→ **What the task asks**
From the entries that follow, reproduce exactly and only the lines from the line with "This idea becomes" to the line with "and that on", endpoints included.

○ ○ ○ ○ ○ ○ ○

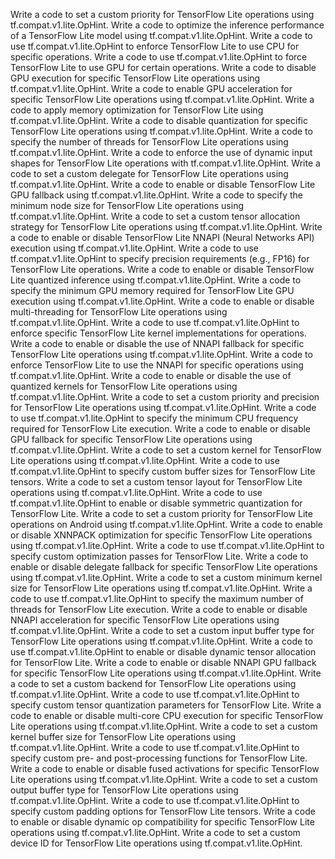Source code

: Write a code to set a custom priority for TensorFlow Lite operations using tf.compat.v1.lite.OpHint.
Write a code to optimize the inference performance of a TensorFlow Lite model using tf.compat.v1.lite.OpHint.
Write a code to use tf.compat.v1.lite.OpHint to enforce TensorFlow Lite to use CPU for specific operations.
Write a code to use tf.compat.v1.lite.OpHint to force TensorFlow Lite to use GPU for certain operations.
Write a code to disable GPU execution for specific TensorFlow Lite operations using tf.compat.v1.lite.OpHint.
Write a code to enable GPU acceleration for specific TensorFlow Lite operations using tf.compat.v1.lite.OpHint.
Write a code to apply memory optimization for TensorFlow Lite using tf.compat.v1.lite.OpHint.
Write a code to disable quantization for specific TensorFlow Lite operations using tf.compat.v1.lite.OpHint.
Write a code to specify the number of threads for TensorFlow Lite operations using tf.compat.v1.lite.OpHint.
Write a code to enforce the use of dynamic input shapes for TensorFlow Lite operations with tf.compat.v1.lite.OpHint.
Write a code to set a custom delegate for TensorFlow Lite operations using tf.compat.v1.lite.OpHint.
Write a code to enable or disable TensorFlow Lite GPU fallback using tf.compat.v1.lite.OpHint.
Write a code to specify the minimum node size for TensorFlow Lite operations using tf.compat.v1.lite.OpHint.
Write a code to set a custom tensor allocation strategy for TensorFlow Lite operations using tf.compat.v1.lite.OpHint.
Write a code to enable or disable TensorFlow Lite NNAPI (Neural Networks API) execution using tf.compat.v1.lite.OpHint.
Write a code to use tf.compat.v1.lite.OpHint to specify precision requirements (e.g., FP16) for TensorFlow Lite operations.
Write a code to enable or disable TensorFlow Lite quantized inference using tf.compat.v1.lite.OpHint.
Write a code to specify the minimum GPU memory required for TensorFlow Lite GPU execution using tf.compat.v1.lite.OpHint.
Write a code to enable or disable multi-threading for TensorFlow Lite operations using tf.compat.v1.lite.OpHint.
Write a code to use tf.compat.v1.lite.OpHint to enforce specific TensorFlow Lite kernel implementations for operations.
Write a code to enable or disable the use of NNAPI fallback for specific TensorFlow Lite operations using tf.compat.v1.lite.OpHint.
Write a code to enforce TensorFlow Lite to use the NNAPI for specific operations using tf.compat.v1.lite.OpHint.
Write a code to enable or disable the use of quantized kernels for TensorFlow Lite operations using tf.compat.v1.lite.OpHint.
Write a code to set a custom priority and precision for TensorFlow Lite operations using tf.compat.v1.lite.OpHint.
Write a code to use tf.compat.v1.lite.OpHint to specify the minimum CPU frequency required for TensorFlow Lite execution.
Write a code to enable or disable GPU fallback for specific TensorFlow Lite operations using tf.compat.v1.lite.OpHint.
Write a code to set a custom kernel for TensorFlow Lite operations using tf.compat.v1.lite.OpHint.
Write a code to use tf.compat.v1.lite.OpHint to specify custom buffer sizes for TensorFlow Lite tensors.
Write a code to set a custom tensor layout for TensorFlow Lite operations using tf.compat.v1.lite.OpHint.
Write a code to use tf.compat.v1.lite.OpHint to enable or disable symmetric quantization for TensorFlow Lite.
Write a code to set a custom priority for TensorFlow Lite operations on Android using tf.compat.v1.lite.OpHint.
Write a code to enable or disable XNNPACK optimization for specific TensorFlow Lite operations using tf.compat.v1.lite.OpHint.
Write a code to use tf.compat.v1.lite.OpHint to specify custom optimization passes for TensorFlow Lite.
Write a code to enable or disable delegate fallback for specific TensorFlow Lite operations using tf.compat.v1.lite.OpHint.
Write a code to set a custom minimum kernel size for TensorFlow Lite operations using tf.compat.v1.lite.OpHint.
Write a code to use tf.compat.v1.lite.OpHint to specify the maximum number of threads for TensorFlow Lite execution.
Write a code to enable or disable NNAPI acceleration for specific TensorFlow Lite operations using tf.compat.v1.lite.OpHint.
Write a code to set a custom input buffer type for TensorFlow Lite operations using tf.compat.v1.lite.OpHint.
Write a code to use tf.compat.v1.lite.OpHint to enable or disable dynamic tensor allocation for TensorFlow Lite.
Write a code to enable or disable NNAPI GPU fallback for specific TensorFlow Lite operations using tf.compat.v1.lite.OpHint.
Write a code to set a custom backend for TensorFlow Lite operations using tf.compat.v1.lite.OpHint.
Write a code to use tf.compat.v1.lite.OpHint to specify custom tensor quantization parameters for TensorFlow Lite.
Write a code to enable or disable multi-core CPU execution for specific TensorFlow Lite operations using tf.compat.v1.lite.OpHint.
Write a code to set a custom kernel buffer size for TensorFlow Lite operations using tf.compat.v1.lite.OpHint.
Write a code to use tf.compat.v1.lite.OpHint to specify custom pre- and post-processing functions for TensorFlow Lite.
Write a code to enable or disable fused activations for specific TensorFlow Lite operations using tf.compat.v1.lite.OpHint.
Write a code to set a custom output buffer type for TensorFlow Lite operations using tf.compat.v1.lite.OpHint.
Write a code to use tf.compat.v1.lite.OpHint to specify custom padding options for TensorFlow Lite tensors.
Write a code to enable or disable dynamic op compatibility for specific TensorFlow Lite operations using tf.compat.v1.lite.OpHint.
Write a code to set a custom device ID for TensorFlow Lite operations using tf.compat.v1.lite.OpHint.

○ ○ ○ ○ ○ ○ ○

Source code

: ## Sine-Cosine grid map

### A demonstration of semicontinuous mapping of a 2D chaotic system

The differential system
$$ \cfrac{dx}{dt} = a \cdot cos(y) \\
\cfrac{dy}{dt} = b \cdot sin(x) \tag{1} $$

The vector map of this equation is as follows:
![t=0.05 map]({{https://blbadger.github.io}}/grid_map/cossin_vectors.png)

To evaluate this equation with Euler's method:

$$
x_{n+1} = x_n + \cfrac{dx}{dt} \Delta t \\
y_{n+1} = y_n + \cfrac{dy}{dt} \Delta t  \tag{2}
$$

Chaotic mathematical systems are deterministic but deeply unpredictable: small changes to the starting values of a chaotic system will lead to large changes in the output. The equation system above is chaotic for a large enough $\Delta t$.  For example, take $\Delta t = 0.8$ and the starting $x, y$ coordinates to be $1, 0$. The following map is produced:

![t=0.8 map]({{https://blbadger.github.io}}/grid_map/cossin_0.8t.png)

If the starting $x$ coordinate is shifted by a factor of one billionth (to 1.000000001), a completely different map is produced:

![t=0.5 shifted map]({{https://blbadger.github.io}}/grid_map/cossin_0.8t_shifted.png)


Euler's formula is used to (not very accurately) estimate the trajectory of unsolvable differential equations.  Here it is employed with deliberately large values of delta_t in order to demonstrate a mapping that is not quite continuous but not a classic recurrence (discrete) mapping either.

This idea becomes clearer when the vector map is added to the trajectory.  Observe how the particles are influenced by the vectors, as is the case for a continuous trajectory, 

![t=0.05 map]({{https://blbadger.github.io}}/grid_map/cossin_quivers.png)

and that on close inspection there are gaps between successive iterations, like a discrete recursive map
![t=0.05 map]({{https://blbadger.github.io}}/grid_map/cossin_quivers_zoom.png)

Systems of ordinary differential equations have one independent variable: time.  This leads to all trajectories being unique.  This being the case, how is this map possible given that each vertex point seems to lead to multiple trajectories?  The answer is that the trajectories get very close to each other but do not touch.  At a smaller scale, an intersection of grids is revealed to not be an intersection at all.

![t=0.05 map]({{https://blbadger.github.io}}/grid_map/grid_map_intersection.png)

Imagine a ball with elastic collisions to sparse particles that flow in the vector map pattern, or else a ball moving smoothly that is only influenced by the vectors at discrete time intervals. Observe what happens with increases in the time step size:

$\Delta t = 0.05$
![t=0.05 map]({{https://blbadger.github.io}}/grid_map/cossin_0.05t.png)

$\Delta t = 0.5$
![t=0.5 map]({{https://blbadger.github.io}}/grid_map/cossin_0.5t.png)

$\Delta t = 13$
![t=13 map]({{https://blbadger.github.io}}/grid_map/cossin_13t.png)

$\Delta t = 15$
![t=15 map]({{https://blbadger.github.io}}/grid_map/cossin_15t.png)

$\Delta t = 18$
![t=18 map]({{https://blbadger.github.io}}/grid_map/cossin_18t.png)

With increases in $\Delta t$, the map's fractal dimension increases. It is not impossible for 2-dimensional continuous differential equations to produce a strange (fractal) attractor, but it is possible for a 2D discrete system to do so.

○ ○ ○ ○ ○ ○ ○

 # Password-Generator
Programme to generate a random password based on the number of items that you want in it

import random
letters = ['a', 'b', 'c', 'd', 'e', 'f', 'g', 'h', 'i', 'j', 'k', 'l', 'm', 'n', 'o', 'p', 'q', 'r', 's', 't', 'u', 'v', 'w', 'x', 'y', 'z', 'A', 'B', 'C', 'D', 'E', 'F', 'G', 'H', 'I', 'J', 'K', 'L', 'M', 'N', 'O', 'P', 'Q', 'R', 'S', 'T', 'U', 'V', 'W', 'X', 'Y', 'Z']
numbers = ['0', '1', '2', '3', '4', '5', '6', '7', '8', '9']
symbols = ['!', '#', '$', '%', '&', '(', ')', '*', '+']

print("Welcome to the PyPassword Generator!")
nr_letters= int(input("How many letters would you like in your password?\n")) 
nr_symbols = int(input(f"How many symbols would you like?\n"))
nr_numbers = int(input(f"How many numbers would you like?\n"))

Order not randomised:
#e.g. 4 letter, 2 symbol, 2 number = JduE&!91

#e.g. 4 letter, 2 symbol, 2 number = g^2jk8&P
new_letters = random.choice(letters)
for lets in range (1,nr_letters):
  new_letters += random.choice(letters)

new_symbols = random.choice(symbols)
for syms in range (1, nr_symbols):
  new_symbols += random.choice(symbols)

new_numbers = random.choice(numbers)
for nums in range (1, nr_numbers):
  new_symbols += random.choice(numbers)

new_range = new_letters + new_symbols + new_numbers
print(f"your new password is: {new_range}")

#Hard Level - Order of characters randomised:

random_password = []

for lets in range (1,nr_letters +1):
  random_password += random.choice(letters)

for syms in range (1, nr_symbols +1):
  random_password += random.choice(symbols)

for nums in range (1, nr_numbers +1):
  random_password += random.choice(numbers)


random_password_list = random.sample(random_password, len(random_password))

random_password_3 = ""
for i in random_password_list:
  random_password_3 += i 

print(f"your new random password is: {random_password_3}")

○ ○ ○ ○ ○ ○ ○

→ **Result**
This idea becomes clearer when the vector map is added to the trajectory.  Observe how the particles are influenced by the vectors, as is the case for a continuous trajectory, 

![t=0.05 map]({{https://blbadger.github.io}}/grid_map/cossin_quivers.png)

and that on close inspection there are gaps between successive iterations, like a discrete recursive map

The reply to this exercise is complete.